The process is simple: Consumers log into their bank accounts, eliminating the need to input 16-digit credit card numbers or worry about card expiration dates and lost or stolen cards.
“Most Americans have had their bank account for 17 years or more,” Potter said. “It’s truly an opportunity to simply log into your bank account … and now with OnlineAuth, you can use your app and biometrics to log in.”
Pay-by-bank technology, which allows consumers to make purchases directly from their bank accounts, is gaining traction among retailers looking to streamline payments, boost customer loyalty and improve margins.
This frictionless experience is a significant draw for merchants aiming to reduce cart abandonment — a critical metric for eCommerce success.
GNC’s Chang emphasized the importance of a smooth payment process in converting potential sales. “At the end of the day for eCommerce, I am most concerned about what is that end-user consumer experience,” she said. “If you get consumer experience right, then it naturally opens up the path to both acquire and retain [customers].”
“I think what I get really excited about when you think about adoption is really that younger consumer,” Chang added. “Everything that I’ve seen — and it plays out in our data [at GNC] as well — is that this is the demographic that is most willing to go try something new.”

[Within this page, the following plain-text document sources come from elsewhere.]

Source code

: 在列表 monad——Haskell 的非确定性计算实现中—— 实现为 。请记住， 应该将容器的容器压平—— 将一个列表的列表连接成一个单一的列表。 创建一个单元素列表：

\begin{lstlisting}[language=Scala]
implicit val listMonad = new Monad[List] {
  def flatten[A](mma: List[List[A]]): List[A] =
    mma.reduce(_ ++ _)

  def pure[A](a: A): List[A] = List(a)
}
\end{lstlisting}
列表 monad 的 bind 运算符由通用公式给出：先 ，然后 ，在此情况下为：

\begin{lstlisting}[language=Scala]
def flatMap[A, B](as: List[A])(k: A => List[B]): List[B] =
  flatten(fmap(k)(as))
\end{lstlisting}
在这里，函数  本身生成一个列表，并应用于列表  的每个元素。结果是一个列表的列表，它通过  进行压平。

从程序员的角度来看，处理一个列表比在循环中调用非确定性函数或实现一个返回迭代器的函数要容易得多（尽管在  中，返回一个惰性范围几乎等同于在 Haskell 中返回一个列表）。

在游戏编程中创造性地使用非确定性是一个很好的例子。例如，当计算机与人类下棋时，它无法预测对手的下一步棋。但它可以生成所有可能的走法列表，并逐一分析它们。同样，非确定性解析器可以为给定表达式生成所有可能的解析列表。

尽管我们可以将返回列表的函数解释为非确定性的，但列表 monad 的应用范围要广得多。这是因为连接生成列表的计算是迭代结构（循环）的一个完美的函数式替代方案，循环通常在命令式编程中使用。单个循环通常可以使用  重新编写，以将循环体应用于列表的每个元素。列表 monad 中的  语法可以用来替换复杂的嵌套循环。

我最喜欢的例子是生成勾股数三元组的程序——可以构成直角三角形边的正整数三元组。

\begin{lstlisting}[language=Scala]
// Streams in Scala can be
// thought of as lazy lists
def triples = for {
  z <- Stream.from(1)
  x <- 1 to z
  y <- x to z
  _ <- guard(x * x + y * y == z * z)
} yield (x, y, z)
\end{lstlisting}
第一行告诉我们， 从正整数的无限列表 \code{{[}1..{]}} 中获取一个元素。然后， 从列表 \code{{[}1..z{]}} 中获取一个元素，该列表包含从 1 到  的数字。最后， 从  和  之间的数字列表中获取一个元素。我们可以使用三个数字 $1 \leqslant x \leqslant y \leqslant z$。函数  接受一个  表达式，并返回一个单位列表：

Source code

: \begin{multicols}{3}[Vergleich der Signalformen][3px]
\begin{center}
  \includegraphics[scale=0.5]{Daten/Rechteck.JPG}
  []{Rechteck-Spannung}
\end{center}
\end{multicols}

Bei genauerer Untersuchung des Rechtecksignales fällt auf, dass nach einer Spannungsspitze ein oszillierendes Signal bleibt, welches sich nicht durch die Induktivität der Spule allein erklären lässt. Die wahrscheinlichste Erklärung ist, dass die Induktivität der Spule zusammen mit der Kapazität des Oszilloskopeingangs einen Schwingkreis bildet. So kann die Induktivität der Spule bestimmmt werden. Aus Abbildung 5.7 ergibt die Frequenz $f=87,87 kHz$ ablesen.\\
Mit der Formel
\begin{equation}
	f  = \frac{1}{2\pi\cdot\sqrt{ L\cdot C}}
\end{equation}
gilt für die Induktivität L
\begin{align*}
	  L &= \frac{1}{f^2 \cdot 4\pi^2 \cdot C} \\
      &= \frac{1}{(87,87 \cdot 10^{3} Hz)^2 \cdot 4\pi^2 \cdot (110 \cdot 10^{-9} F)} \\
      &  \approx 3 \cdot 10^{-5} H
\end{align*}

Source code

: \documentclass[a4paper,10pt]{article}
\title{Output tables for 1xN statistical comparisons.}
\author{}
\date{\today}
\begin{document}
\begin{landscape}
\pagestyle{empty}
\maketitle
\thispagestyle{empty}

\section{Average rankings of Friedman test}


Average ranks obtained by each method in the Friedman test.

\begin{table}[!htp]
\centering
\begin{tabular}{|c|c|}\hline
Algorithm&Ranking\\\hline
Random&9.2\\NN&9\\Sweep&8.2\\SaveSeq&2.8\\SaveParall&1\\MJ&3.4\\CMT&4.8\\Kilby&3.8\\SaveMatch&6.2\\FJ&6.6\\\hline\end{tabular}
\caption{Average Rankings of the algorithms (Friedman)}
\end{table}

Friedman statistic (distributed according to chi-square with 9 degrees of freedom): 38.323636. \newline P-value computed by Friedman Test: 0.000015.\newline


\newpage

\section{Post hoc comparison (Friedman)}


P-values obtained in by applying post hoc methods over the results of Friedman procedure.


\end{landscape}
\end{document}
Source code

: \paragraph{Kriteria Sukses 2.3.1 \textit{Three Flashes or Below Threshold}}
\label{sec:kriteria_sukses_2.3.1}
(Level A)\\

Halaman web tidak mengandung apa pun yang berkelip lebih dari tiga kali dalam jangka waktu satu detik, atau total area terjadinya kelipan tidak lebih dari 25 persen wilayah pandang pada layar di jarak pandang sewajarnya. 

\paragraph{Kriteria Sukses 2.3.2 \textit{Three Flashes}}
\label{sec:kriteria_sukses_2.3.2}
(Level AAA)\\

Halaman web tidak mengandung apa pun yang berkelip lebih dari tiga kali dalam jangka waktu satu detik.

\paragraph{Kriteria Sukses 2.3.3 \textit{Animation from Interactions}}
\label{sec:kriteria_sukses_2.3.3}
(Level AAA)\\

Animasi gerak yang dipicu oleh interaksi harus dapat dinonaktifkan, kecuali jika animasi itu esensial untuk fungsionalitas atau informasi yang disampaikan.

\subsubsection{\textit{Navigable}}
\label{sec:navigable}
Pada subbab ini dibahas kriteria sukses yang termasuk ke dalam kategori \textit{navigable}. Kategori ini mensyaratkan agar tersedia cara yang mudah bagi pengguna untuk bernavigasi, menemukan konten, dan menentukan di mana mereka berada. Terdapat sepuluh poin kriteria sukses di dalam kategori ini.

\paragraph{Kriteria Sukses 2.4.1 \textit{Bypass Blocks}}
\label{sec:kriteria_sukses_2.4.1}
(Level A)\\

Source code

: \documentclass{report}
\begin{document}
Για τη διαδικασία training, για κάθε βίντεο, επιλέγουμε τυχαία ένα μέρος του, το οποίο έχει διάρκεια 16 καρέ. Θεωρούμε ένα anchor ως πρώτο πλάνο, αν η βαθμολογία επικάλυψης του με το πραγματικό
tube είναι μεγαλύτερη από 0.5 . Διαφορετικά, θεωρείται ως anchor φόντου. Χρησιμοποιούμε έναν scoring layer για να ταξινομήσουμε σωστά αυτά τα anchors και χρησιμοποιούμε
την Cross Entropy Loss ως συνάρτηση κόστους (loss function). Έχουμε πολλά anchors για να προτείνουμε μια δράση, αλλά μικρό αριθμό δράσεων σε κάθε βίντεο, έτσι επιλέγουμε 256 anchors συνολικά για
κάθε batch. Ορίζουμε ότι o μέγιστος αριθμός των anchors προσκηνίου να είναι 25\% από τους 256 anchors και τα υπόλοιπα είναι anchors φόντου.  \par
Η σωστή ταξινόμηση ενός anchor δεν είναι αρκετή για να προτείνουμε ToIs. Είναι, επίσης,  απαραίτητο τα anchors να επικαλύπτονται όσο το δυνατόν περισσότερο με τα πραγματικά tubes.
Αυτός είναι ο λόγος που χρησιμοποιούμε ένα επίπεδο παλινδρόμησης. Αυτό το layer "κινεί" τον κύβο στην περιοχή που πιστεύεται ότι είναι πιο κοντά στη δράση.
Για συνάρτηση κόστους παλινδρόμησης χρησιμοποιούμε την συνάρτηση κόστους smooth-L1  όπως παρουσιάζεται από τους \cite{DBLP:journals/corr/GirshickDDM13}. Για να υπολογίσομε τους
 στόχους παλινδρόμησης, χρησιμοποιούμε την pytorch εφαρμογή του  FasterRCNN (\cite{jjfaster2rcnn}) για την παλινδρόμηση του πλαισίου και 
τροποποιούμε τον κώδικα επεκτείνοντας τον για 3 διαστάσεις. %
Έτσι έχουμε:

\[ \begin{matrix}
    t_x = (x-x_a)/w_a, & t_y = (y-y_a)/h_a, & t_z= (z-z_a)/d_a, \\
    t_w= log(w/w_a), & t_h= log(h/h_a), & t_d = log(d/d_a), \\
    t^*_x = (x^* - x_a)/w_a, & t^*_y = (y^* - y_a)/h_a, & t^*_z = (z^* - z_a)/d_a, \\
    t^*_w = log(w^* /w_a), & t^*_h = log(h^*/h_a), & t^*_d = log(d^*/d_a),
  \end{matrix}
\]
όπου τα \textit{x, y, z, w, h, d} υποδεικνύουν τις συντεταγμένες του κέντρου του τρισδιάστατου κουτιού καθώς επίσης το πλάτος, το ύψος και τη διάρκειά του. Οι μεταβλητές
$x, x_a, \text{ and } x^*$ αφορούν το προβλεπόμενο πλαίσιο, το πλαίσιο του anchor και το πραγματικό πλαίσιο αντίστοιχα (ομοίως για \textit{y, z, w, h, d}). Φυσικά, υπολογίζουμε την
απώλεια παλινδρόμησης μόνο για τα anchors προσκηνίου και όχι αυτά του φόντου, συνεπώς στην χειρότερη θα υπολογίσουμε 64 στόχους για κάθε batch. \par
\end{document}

Potter agreed, noting that pay by bank is particularly attractive to “credit diverse” individuals and those accustomed to a digital-first experience.
“As we start to see the flywheel spinning, especially in the eCommerce and retail space, I think you’re just going to get more and more consumers expecting to see that pay-by-bank option,” she said.
While pay by bank offers numerous benefits, consumer adoption is not yet universal. However, incentives can make a difference, with offering targeted rewards and integrating incentives into loyalty programs a potential way to accelerate adoption.
“We’ve seen studies where pay by bank actually jumps up to 81% with incentives versus 47% without incentives,” Potter said. “I think merchants need to not just look at it as like, ‘Oh, I’m paying an incentive for this plan,’ but I’m actually able to then utilize all the future cost savings … to drive back into a loyalty program.”
Beyond the cost and user experience benefits, pay by bank also offers operational and security advantages. The method allows consumers to make payments directly from checking or savings accounts, broadening payment flexibility. Additionally, merchants can pre-populate shipping and billing information, further reducing friction at checkout.
“It’s a set-it-and-forget-it option,” said Potter. “Once they log in once, they don’t have to keep changing that information if the expiration date comes up or the card is lost and stolen.”
For retailers like GNC, which offers subscription-based services, this seamless payment method is a game-changer.
“We do have consumers who are on subscription programs as well. It’s not just like you are buying once and then they, you leave us. The question is, how do we make it easier every single time that they visit?” Chang said.
For merchants considering whether to integrate pay by bank into their payment strategies, the initial setup may seem daunting. However, the long-term ROI can be substantial. As pay by bank continues to gain momentum, merchants who adopt early may gain a competitive edge — not only by reducing costs but by creating frictionless, loyalty-boosting experiences that keep customers coming back.
“Whatever that initial incurrence of that integration, when you look at the ROI in terms of cost savings, it really feeds into itself,” Potter said.
Chang echoed this sentiment, emphasizing the need to offer consumers diverse payment options to capture a broad audience. “We just want to offer lots of options to consumers,” she said. “We are seeing good adoption right now.”
“Now’s the time. You don’t want to be a lagger in this space,” Potter concluded. “I think you want to be part of the start so that you’re prepared and ready to go as your consumers start to expect this.”